Edogawa Craft Stories

Meriyasu: Stitching the Wisdom of the Past into Clothes Culture
Since 1970, Nakamura Hosei has specialized in producing cut-and-sew garments in Edogawa City. For over 50 years, dating back to when knit fabric was still known by its older name, meriyasu, this small factory has produced high-quality apparel, one stitch at a time.
Now led by second-generation president Nakamura Takayoshi, the company has evolved into a full-service operation capable of handling everything from fabric development and pattern drafting to cutting and sewing. Guided by the spirit of “Made in Japan” and the principle of “learning from the past to innovate the future,” the workshop continues to pursue clothing that’s made to last.
Like Playing Jazz: Breathing Soul into Fabric
Tucked into a quiet residential neighborhood in Mizue, Edogawa City, Nakamura Hosei’s modern workshop hums with rows of sewing machines and the quiet concentration of its nuiko-san, the name for its highly skilled sewing artisans. Founded by Nakamura’s parents, the business has always focused on one thing: meriyasu (knit fabrics).
“When my father was 16, he moved from Nagano to Tokyo and apprenticed in Sumida City’s textile industry for over a decade,” says Nakamura. “Eventually he married my mother, who was also from his hometown, and the two of them started a sewing business in Sumida with just one sewing machine. Their neighbor was a cutting specialist, so they’d slide fabric through the window like something out of a Showa-era film. That lasted about two years. They moved to Edogawa City when they officially founded the company in 1970, and ever since, we’ve been sewing meriyasu here.”

The sewing line on the first floor features an array of threads and specialty machines. While some garments are sewn using undyed meriyasu fabric, others are sewn first and then dyed afterward.
So, what is meriyasu? It’s a stretchy knit fabric, usually made from cotton or wool, produced by machine knitting. While today we often refer to such fabrics as “cut-and-sew,” meriyasu remains familiar to many through items like T-shirts, sweatshirts, and underwear. The word’s origins trace back to the Spanish medias, and in Japanese kanji, it’s written as “莫大小”—a play on words suggesting “neither big nor small,” or “stretchable.” In Wakayama Prefecture, one of Japan’s leading meriyasu hubs, calling someone “a meriyasu kind of guy” implies a laid-back nature.
Nakamura Hosei mainly manufactures cut-and-sew pieces for apparel brands as an original equipment manufacturer, but what makes the company unique is its integrated approach. In today’s industry, where garment production is heavily compartmentalized, most sewing factories focus solely on sewing. But Nakamura Hosei handles the entire process, from fabric development and pattern making to cutting, sewing, finishing, and even dyeing—all in collaboration with select partner factories.
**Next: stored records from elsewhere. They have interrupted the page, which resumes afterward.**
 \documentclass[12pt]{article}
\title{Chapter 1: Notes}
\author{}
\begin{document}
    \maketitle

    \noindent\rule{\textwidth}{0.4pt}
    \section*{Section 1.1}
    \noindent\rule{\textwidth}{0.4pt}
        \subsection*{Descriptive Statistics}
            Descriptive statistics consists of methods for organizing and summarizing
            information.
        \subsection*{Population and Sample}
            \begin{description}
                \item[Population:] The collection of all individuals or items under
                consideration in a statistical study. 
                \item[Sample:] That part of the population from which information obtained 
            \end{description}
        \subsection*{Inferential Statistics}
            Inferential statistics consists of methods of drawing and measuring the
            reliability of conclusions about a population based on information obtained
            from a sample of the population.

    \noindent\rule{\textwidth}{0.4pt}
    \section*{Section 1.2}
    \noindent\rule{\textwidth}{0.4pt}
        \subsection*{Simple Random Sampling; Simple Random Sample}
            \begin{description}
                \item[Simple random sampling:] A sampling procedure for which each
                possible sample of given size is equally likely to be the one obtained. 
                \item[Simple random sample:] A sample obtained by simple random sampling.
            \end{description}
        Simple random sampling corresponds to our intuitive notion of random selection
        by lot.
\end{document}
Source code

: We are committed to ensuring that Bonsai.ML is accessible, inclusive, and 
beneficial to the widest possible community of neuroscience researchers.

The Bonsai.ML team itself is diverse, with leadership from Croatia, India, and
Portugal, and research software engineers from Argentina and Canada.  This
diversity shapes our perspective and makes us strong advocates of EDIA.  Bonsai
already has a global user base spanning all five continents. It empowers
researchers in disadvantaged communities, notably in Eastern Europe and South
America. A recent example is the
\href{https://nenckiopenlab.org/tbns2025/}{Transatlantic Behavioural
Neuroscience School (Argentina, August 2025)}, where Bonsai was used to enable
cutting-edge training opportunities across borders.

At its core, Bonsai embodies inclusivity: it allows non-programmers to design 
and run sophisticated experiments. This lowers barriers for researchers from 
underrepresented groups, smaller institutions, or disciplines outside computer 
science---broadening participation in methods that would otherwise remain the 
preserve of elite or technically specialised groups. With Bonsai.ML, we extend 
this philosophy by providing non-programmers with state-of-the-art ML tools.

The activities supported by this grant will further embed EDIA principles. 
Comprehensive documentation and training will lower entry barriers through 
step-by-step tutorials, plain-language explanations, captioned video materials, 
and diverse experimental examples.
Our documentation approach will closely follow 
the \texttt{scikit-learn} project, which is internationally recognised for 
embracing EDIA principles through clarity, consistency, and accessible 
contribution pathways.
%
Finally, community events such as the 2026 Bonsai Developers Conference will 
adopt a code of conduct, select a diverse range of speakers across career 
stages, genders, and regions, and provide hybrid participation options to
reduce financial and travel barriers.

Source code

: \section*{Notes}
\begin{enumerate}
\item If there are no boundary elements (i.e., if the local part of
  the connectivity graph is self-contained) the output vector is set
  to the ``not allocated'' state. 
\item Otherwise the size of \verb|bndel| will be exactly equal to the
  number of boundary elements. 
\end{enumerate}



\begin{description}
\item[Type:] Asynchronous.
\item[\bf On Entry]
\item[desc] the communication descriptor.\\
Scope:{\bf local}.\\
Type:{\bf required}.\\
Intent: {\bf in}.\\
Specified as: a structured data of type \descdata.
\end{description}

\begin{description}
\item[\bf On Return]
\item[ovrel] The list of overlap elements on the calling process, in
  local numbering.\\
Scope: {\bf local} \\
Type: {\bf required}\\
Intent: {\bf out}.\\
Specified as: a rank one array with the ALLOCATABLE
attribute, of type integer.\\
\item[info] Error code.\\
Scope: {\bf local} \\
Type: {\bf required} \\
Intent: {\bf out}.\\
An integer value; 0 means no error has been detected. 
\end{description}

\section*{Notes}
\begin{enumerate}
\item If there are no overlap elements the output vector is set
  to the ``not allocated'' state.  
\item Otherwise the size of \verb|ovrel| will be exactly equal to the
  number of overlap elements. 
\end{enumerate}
In the cutting room upstairs, a skilled cutter uses a jigsaw-like blade to trim fabric according to custom patterns. Working with tubular knits stacked in layers, they must cut accurately without distortion or waste, a task that requires experience and finesse.
“Our clients often want a T-shirt that’s more than just a basic—they want something with real substance and character, from fabric to stitching,” says Nakamura. “If a client asks for a custom fabric, we work closely with expert knitters in Wakayama, a region famous for meriyasu, who have a wide variety of knitting machines, including rare loopwheel machines. Together, we match the right yarn, machine, and stitch structure to bring the client’s vision to life.”
Because meriyasu is knit rather than woven, it reacts dramatically to factors like yarn type, gauge, and knitting method. Nakamura collaborates directly with the knitters to translate a customer’s desired texture into a technically feasible and aesthetically satisfying fabric.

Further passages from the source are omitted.